At least one court within the Fifth Circuit has expressed that “illegal aliens” would be entitled to protections under Title VII.  See EEOC v. Taqueria Rodeo de Jalisco, No. 4:11-cv-03444, 2012 U.S. Dist. Lexis 179552, *7 n.1 (S.D. Tex. Dec. 19, 2012).  The Texas court’s position is clearly at odds with the Fourth Circuit’s decision in Egbuna v. Time-Life Libraries, Inc., 153 F.3d 184, 187-88 (4th Cir. 1998), wherein that Court found that the employer did not violate Title VII when it refused to hire the plaintiff, an undocumented alien, because to hold otherwise would be to “nullify IRCA [the Immigration Reform and Control Act], which declares it illegal to hire or to continue to hire unauthorized aliens.” 
The Fair Labor Standards Act of 1938, as amended (FLSA), protects “employees,” and in March 2014, the United States Supreme Court declined to review a decision by the Eight Circuit affirming a jury verdict for several undocumented workers for nearly $300,000 for FLSA violations.  See Jerusalem CafĂ©, LLC v. Lucas, 721 F.3d 927 (8th Cir. 2013), cert. denied March 10, 2014.  In its decision, the Eighth Circuit minced no words when it determined that, “The FLSA’s sweeping definitions of ‘employer’ and ‘employee’ unambiguously encompass unauthorized aliens.”
 
Fifteen years ago, the United States Supreme Court decided Hoffman Plastics Compounds, Inc. v. National Labor Relations Board, 535 U.S. 137 (2002), and held that, in connection with a finding that an employer committed an unfair labor practice under the National Labor Relations Act (NLRA), the Board could not award back pay to an undocumented worker because such an award would represent wages the individual could not legally have earned.  According to the Court’s majority, “awarding backpay in a case like this not only trivializes the immigration laws [specifically, IRCA], it also condones and encourages future violations…it would encourage the successful evasion of apprehension by immigration authorities, condone prior violations of the immigration laws, and encourage future violations.”  The Board did, however, impose other sanctions on the employer. 

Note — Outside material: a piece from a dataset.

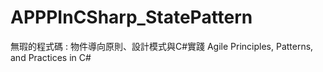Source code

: # APPPInCSharp_StatePattern

無瑕的程式碼 : 物件導向原則、設計模式與C#實踐 Agile Principles, Patterns, and Practices in C#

Several recent developments may further impact these decisions and increase the level of uncertainty for employers.  First, in late February 2017, the Fifth Circuit reinstated H.B. 11, a Texas law which makes it a felony to encourage unauthorized immigrants to enter or remain in the country by concealing, harboring, or shielding them from detection.  See Cruz v. Abbott et al., No. 16-50519 (5th Cir. Feb. 23, 2017).  While the Court held that there is “no reasonable interpretation by which merely renting housing or providing social services to an illegal alien constitutes harboring that person from detection,” it is unclear whether and how this law applies to employers who knowingly employ and house unauthorized immigrants. 
 
Second, in January 2017, the White House issued two Executive Orders related to border security, which in turn resulted in two Memos from John Kelly, the Secretary for the U.S. Department of Homeland Security.  The Memos, in part, implement “new policies designed to stem illegal immigration and facilitate the detection, apprehension, detention, and removal of aliens who have no lawful basis to enter or remain in the United States.” 
These developments appear to contradict at least two of the Equal Employment Opportunity’s (EEOC’s) priorities in its Strategic Enforcement Plan for Fiscal Years 2017-2021 (SEP), including: (a) “protecting vulnerable workers, including immigrant workers, and underserved communities from discrimination”; and (b) “preserving access to the legal system.”  Notably, EEOC Acting Chair Victoria Lipnic recently commented that the SEP enforcement priorities would remain largely the same. 
In short, how can undocumented immigrants pursue their rights under the legal system in light of the administration’s determination to find and deport them?  And, what obligations do employers have in relation to the treatment of undocumented workers?  As with many employment issues, this one will more than likely be resolved by the courts.